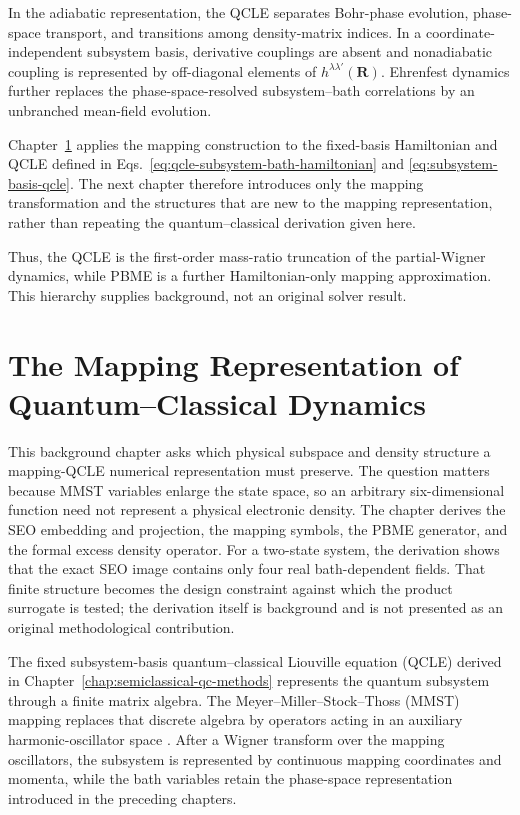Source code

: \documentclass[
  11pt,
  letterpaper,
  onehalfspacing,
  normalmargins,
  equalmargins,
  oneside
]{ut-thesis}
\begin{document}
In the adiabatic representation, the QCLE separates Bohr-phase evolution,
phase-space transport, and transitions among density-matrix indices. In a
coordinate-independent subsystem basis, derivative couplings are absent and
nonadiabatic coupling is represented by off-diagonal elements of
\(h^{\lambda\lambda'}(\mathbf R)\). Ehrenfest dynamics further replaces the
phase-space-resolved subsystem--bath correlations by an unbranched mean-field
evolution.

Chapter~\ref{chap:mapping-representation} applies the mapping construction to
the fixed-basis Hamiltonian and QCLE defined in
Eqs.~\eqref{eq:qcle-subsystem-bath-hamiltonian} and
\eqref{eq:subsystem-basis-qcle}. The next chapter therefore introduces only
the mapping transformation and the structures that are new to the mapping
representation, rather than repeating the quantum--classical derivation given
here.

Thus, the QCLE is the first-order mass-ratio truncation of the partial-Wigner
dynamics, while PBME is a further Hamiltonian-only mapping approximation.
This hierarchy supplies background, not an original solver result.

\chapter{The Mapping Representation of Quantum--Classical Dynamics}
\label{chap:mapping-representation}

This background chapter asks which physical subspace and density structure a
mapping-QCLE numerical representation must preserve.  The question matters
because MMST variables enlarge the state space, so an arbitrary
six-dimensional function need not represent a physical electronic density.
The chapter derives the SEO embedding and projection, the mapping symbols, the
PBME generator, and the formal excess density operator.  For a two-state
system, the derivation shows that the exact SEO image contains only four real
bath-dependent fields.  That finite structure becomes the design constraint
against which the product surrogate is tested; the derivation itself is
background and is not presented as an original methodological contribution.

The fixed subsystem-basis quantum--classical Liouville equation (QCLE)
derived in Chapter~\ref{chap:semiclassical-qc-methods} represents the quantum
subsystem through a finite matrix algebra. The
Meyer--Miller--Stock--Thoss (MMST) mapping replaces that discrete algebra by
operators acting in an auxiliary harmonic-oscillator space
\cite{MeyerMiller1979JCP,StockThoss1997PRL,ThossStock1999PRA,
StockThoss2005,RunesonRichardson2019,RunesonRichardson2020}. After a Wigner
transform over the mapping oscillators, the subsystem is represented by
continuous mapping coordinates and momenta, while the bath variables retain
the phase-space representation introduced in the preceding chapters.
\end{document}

□ □ □ □

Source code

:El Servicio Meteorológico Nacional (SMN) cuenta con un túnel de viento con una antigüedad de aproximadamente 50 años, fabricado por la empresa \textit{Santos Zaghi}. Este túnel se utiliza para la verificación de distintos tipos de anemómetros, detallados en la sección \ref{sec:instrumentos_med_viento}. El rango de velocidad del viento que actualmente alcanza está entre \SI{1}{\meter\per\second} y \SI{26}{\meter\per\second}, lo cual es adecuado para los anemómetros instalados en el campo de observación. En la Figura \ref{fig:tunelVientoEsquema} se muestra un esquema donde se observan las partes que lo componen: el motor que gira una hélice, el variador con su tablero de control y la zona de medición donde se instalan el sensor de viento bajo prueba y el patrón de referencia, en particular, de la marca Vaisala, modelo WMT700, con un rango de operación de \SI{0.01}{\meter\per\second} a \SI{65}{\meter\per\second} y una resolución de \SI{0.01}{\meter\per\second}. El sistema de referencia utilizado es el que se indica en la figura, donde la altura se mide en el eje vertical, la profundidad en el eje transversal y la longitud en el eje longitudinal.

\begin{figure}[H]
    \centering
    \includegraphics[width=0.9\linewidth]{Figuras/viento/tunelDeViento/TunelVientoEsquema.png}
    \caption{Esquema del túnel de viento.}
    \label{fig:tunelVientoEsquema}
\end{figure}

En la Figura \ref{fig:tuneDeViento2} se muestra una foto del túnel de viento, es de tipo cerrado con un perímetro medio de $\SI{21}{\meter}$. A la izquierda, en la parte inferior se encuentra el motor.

□ □ □ □

Goal of the exercise: Only the lines above starting with the one with "six-dimensional function need" and going through the one with "the design constraint" are to be copied, word for word and with both ends kept.

Task answer:
six-dimensional function need not represent a physical electronic density.
The chapter derives the SEO embedding and projection, the mapping symbols, the
PBME generator, and the formal excess density operator.  For a two-state
system, the derivation shows that the exact SEO image contains only four real
bath-dependent fields.  That finite structure becomes the design constraint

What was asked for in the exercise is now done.